> **EXERCISE OBJECTIVE**
Using the word "Declará" as the filter, copy each matching line from the records.

> **DATA IN THIS EXERCISE**
--------
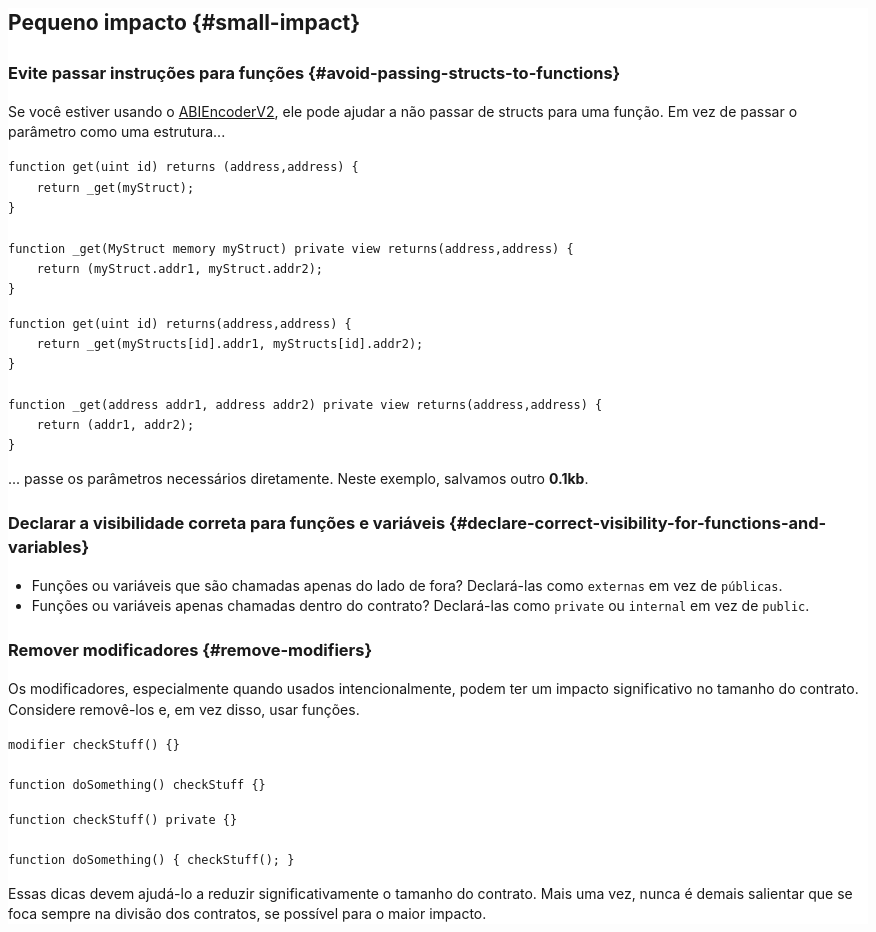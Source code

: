 ## Pequeno impacto {#small-impact}

### Evite passar instruções para funções {#avoid-passing-structs-to-functions}

Se você estiver usando o [ABIEncoderV2](https://solidity.readthedocs.io/en/v0.6.10/layout-of-source-files.html#abiencoderv2), ele pode ajudar a não passar de structs para uma função. Em vez de passar o parâmetro como uma estrutura...

```solidity
function get(uint id) returns (address,address) {
    return _get(myStruct);
}

function _get(MyStruct memory myStruct) private view returns(address,address) {
    return (myStruct.addr1, myStruct.addr2);
}
```

```solidity
function get(uint id) returns(address,address) {
    return _get(myStructs[id].addr1, myStructs[id].addr2);
}

function _get(address addr1, address addr2) private view returns(address,address) {
    return (addr1, addr2);
}
```

... passe os parâmetros necessários diretamente. Neste exemplo, salvamos outro **0.1kb**.

### Declarar a visibilidade correta para funções e variáveis {#declare-correct-visibility-for-functions-and-variables}

- Funções ou variáveis que são chamadas apenas do lado de fora? Declará-las como `externas` em vez de `públicas`.
- Funções ou variáveis apenas chamadas dentro do contrato? Declará-las como `private` ou `internal` em vez de `public`.

### Remover modificadores {#remove-modifiers}

Os modificadores, especialmente quando usados intencionalmente, podem ter um impacto significativo no tamanho do contrato. Considere removê-los e, em vez disso, usar funções.

```solidity
modifier checkStuff() {}

function doSomething() checkStuff {}
```

```solidity
function checkStuff() private {}

function doSomething() { checkStuff(); }
```

Essas dicas devem ajudá-lo a reduzir significativamente o tamanho do contrato. Mais uma vez, nunca é demais salientar que se foca sempre na divisão dos contratos, se possível para o maior impacto.
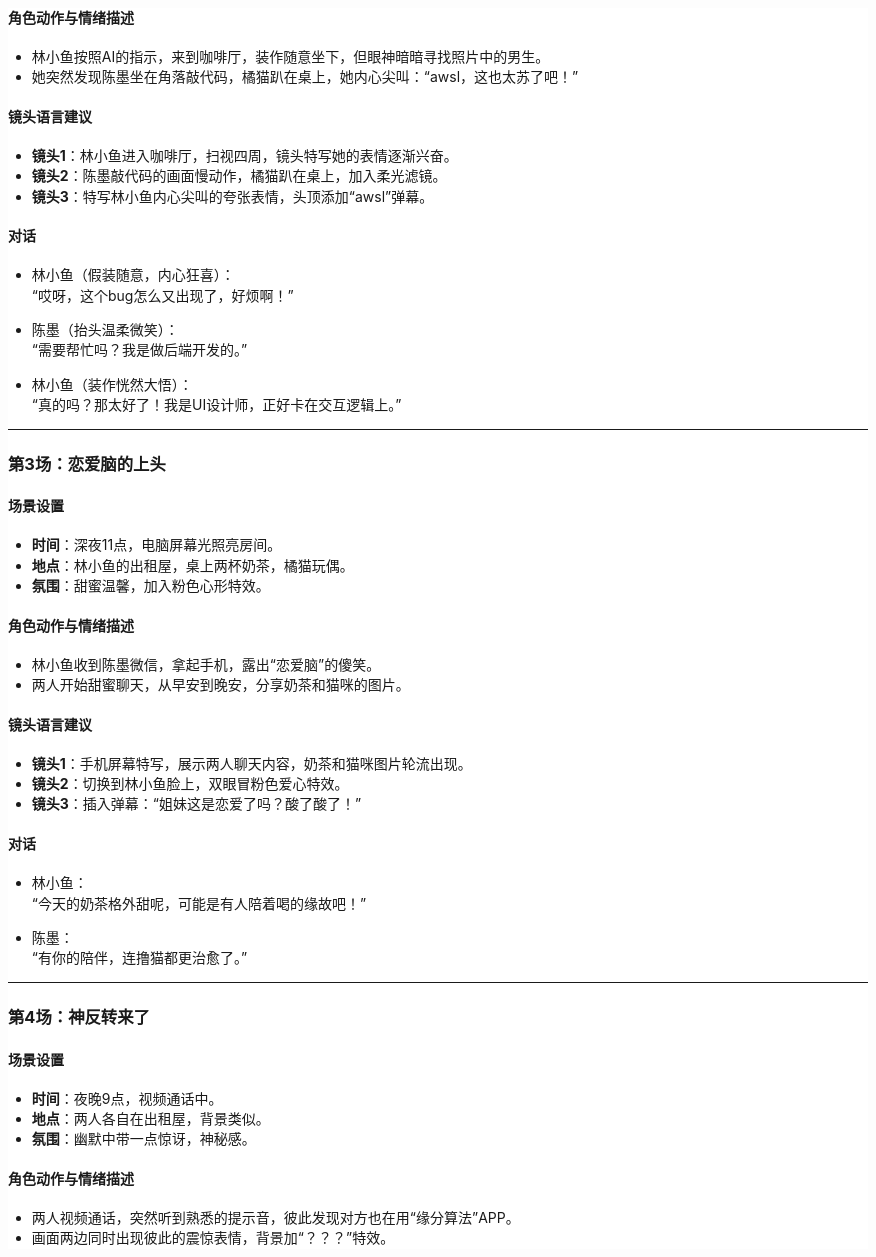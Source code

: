 #### **角色动作与情绪描述**
- 林小鱼按照AI的指示，来到咖啡厅，装作随意坐下，但眼神暗暗寻找照片中的男生。  
- 她突然发现陈墨坐在角落敲代码，橘猫趴在桌上，她内心尖叫：“awsl，这也太苏了吧！”  

#### **镜头语言建议**
- **镜头1**：林小鱼进入咖啡厅，扫视四周，镜头特写她的表情逐渐兴奋。
- **镜头2**：陈墨敲代码的画面慢动作，橘猫趴在桌上，加入柔光滤镜。
- **镜头3**：特写林小鱼内心尖叫的夸张表情，头顶添加“awsl”弹幕。

#### **对话**
- 林小鱼（假装随意，内心狂喜）：  
  “哎呀，这个bug怎么又出现了，好烦啊！”  

- 陈墨（抬头温柔微笑）：  
  “需要帮忙吗？我是做后端开发的。”  

- 林小鱼（装作恍然大悟）：  
  “真的吗？那太好了！我是UI设计师，正好卡在交互逻辑上。”  

---

### **第3场：恋爱脑的上头**
#### **场景设置**
- **时间**：深夜11点，电脑屏幕光照亮房间。
- **地点**：林小鱼的出租屋，桌上两杯奶茶，橘猫玩偶。
- **氛围**：甜蜜温馨，加入粉色心形特效。

#### **角色动作与情绪描述**
- 林小鱼收到陈墨微信，拿起手机，露出“恋爱脑”的傻笑。  
- 两人开始甜蜜聊天，从早安到晚安，分享奶茶和猫咪的图片。  

#### **镜头语言建议**
- **镜头1**：手机屏幕特写，展示两人聊天内容，奶茶和猫咪图片轮流出现。
- **镜头2**：切换到林小鱼脸上，双眼冒粉色爱心特效。
- **镜头3**：插入弹幕：“姐妹这是恋爱了吗？酸了酸了！”

#### **对话**
- 林小鱼：  
  “今天的奶茶格外甜呢，可能是有人陪着喝的缘故吧！”  

- 陈墨：  
  “有你的陪伴，连撸猫都更治愈了。”  

---

### **第4场：神反转来了**
#### **场景设置**
- **时间**：夜晚9点，视频通话中。
- **地点**：两人各自在出租屋，背景类似。
- **氛围**：幽默中带一点惊讶，神秘感。

#### **角色动作与情绪描述**
- 两人视频通话，突然听到熟悉的提示音，彼此发现对方也在用“缘分算法”APP。  
- 画面两边同时出现彼此的震惊表情，背景加“？？？”特效。
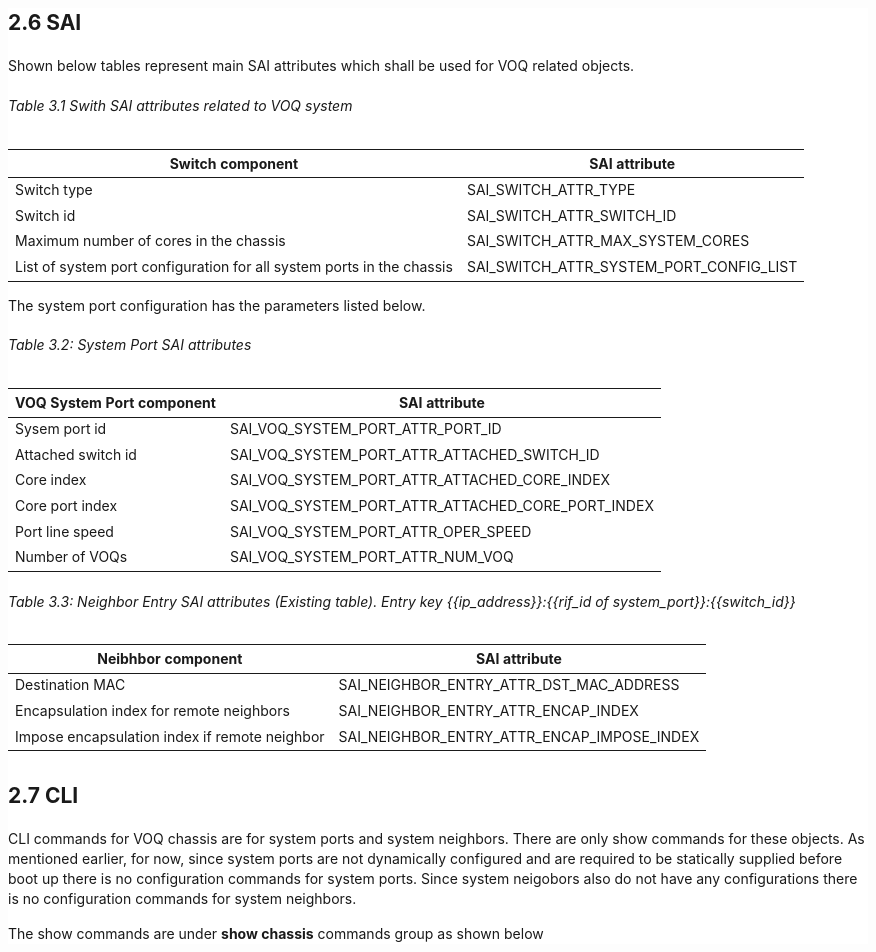## 2.6 SAI
Shown below tables represent main SAI attributes which shall be used for VOQ related objects.

###### Table 3.1 Swith SAI attributes related to VOQ system
| Switch component                                                      | SAI attribute                               |
|-----------------------------------------------------------------------|---------------------------------------------|
| Switch type                                                           | SAI_SWITCH_ATTR_TYPE                        |
| Switch id                                                             | SAI_SWITCH_ATTR_SWITCH_ID                   |
| Maximum number of cores in the chassis                                | SAI_SWITCH_ATTR_MAX_SYSTEM_CORES            |
| List of system port configuration for all system ports in the chassis | SAI_SWITCH_ATTR_SYSTEM_PORT_CONFIG_LIST     |

The system port configuration has the parameters listed below.

###### Table 3.2: System Port SAI attributes
| VOQ System Port component | SAI attribute                                         |
|---------------------------|-------------------------------------------------------|
| Sysem port id             | SAI_VOQ_SYSTEM_PORT_ATTR_PORT_ID                      |
| Attached switch id        | SAI_VOQ_SYSTEM_PORT_ATTR_ATTACHED_SWITCH_ID           |
| Core index                | SAI_VOQ_SYSTEM_PORT_ATTR_ATTACHED_CORE_INDEX          |
| Core port index           | SAI_VOQ_SYSTEM_PORT_ATTR_ATTACHED_CORE_PORT_INDEX     |
| Port line speed           | SAI_VOQ_SYSTEM_PORT_ATTR_OPER_SPEED                   |
| Number of VOQs            | SAI_VOQ_SYSTEM_PORT_ATTR_NUM_VOQ                      |


###### Table 3.3: Neighbor Entry SAI attributes (Existing table). Entry key {{ip_address}}:{{rif_id of system_port}}:{{switch_id}}
| Neibhbor component                             | SAI attribute                                         |
|------------------------------------------------|-------------------------------------------------------|
| Destination MAC                                | SAI_NEIGHBOR_ENTRY_ATTR_DST_MAC_ADDRESS               |
| Encapsulation index for remote neighbors       | SAI_NEIGHBOR_ENTRY_ATTR_ENCAP_INDEX                   |
| Impose encapsulation index if remote neighbor  | SAI_NEIGHBOR_ENTRY_ATTR_ENCAP_IMPOSE_INDEX            |

## 2.7 CLI

CLI commands for VOQ chassis are for system ports and system neighbors. There are only show commands for these objects. As mentioned earlier, for now, since system ports are not dynamically configured and are required to be statically supplied before boot up there is no configuration commands for system ports. Since system neigobors also do not have any configurations there is no configuration commands for system neighbors. 

The show commands are under **show chassis** commands group as shown below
--------
> **RESPONSE TO THIS TASK**
- Funções ou variáveis que são chamadas apenas do lado de fora? Declará-las como `externas` em vez de `públicas`.
- Funções ou variáveis apenas chamadas dentro do contrato? Declará-las como `private` ou `internal` em vez de `public`.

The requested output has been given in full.